*How to complete this task*
Exactly as written, transcribe the lines that run from the one containing "- Cada capa" to the end of the records below.

*Entries shown*
::::::::::
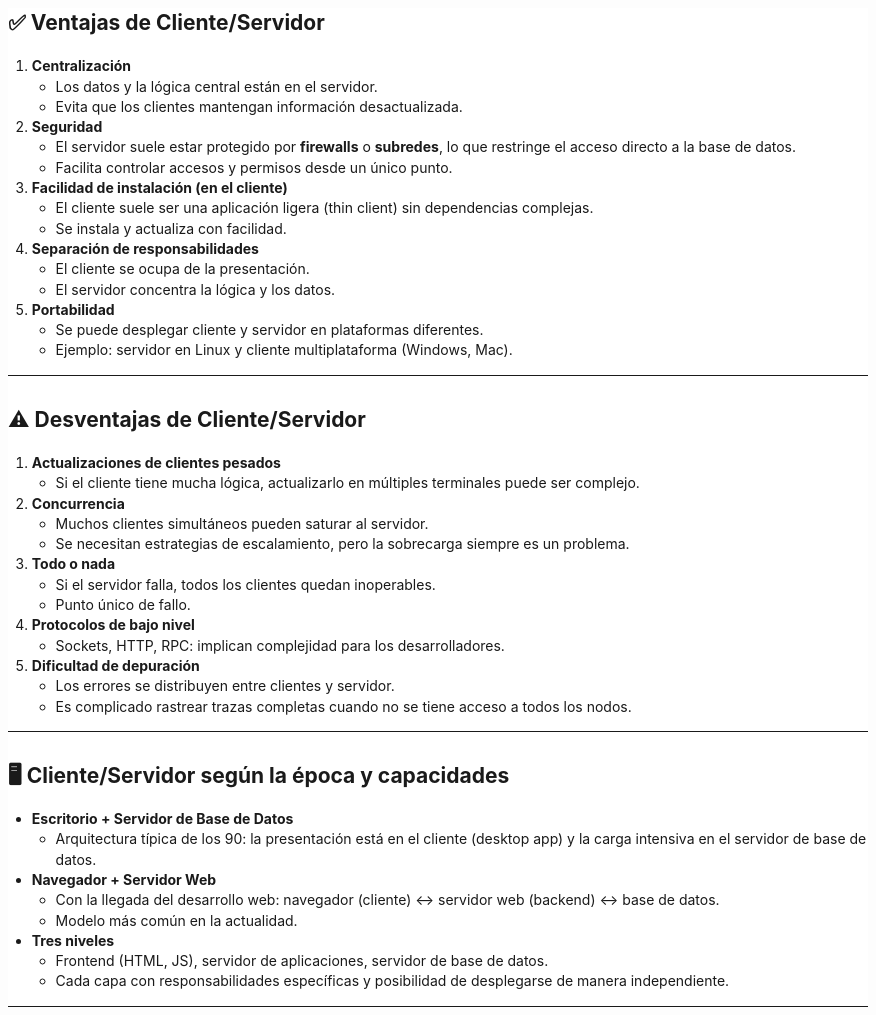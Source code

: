 
## ✅ Ventajas de Cliente/Servidor

1. **Centralización**
    - Los datos y la lógica central están en el servidor.
    - Evita que los clientes mantengan información desactualizada.
2. **Seguridad**
    - El servidor suele estar protegido por **firewalls** o **subredes**, lo que restringe el acceso directo a la base de datos.
    - Facilita controlar accesos y permisos desde un único punto.
3. **Facilidad de instalación (en el cliente)**
    - El cliente suele ser una aplicación ligera (thin client) sin dependencias complejas.
    - Se instala y actualiza con facilidad.
4. **Separación de responsabilidades**
    - El cliente se ocupa de la presentación.
    - El servidor concentra la lógica y los datos.
5. **Portabilidad**
    - Se puede desplegar cliente y servidor en plataformas diferentes.
    - Ejemplo: servidor en Linux y cliente multiplataforma (Windows, Mac).

---

## ⚠️ Desventajas de Cliente/Servidor

1. **Actualizaciones de clientes pesados**
    - Si el cliente tiene mucha lógica, actualizarlo en múltiples terminales puede ser complejo.
2. **Concurrencia**
    - Muchos clientes simultáneos pueden saturar al servidor.
    - Se necesitan estrategias de escalamiento, pero la sobrecarga siempre es un problema.
3. **Todo o nada**
    - Si el servidor falla, todos los clientes quedan inoperables.
    - Punto único de fallo.
4. **Protocolos de bajo nivel**
    - Sockets, HTTP, RPC: implican complejidad para los desarrolladores.
5. **Dificultad de depuración**
    - Los errores se distribuyen entre clientes y servidor.
    - Es complicado rastrear trazas completas cuando no se tiene acceso a todos los nodos.

---

## 🖥️ Cliente/Servidor según la época y capacidades

- **Escritorio + Servidor de Base de Datos**
    - Arquitectura típica de los 90: la presentación está en el cliente (desktop app) y la carga intensiva en el servidor de base de datos.
- **Navegador + Servidor Web**
    - Con la llegada del desarrollo web: navegador (cliente) ↔ servidor web (backend) ↔ base de datos.
    - Modelo más común en la actualidad.
- **Tres niveles**
    - Frontend (HTML, JS), servidor de aplicaciones, servidor de base de datos.
    - Cada capa con responsabilidades específicas y posibilidad de desplegarse de manera independiente.

---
::::::::::
*Problem solution*
    - Cada capa con responsabilidades específicas y posibilidad de desplegarse de manera independiente.

---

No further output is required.